[1078] in bugtraq
Re: NCSA httpd 1.3
daemon@ATHENA.MIT.EDU (Dan Thorson)
Fri Feb 24 13:50:42 1995
To: Thomas Lopatic <lopatic@dbs.informatik.uni-muenchen.de>
Cc: Kevin at Paranoia <kevintx@paranoia.com>, bugtraq <bugtraq@fc.net>
From: Dan Thorson <Dan_Thorson@notes.seagate.com>
Date: 24 Feb 95 8:31:02 EDT
I've been thinking about many of the latest security holes, specifically those
having to do with overrunning char strings. We know one rule:
Never use sprintf(dest, fmt, ...), strcpy(dest, src), etc, as they do no
checking on the max length of "dest"
However, perhaps another rule:
Avoid using strncat(dest, src, n) or strncpy(dest, src, n), etc, as they
_also_ do no checking on the max length of "dest", although 'n' can be
properly calculated & make them safe.
Perhaps, instead, it's time to write a new series of string manipulators....

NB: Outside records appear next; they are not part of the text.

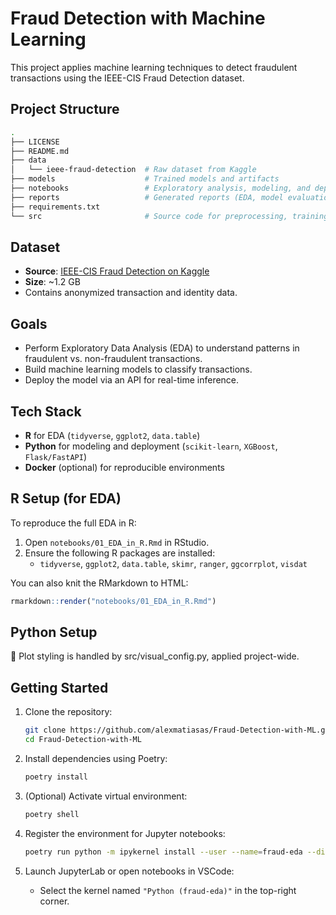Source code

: # Fraud Detection with Machine Learning

This project applies machine learning techniques to detect fraudulent transactions using the IEEE-CIS Fraud Detection dataset.

## Project Structure

```bash
.
├── LICENSE
├── README.md
├── data
│   └── ieee-fraud-detection  # Raw dataset from Kaggle
├── models                    # Trained models and artifacts
├── notebooks                 # Exploratory analysis, modeling, and deployment notebooks
├── reports                   # Generated reports (EDA, model evaluation)
├── requirements.txt
└── src                       # Source code for preprocessing, training, and deployment
```

## Dataset

- **Source**: [IEEE-CIS Fraud Detection on Kaggle](https://www.kaggle.com/c/ieee-fraud-detection)
- **Size**: ~1.2 GB
- Contains anonymized transaction and identity data.

## Goals

- Perform Exploratory Data Analysis (EDA) to understand patterns in fraudulent vs. non-fraudulent transactions.
- Build machine learning models to classify transactions.
- Deploy the model via an API for real-time inference.

## Tech Stack

- **R** for EDA (`tidyverse`, `ggplot2`, `data.table`)
- **Python** for modeling and deployment (`scikit-learn`, `XGBoost`, `Flask/FastAPI`)
- **Docker** (optional) for reproducible environments

## R Setup (for EDA)

To reproduce the full EDA in R:

1. Open `notebooks/01_EDA_in_R.Rmd` in RStudio.
2. Ensure the following R packages are installed:
   - `tidyverse`, `ggplot2`, `data.table`, `skimr`, `ranger`, `ggcorrplot`, `visdat`

You can also knit the RMarkdown to HTML:
```r
rmarkdown::render("notebooks/01_EDA_in_R.Rmd")
```

## Python Setup

🔧 Plot styling is handled by src/visual_config.py, applied project-wide.

## Getting Started

1. Clone the repository:
    ```bash
    git clone https://github.com/alexmatiasas/Fraud-Detection-with-ML.git
    cd Fraud-Detection-with-ML
    ```

2. Install dependencies using Poetry:
    ```bash
    poetry install
    ```

3. (Optional) Activate virtual environment:
    ```bash
    poetry shell
    ```

4. Register the environment for Jupyter notebooks:
    ```bash
    poetry run python -m ipykernel install --user --name=fraud-eda --display-name "Python (fraud-eda)"
    ```

5. Launch JupyterLab or open notebooks in VSCode:
    - Select the kernel named `"Python (fraud-eda)"` in the top-right corner.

ones that do the following:
1) Behave similarly to the existing functions (like sprintf(), strncat(),
strncpy(), but take an additional argument "destlen", which is (of course)
the max length of the destination string.
2) Do the string-function, but if the "dest" string will be overrun, return an
error code AND post to the syslog function.
I could see a couple of advantages.
o) We could "grep" all our mission-critical code for the "offensive" functions,
and replace them.
o) If anything shows up in the syslog(), it'd be due to either malicious
behavior, or bad coding, either of which I know _I'd_ want to know about.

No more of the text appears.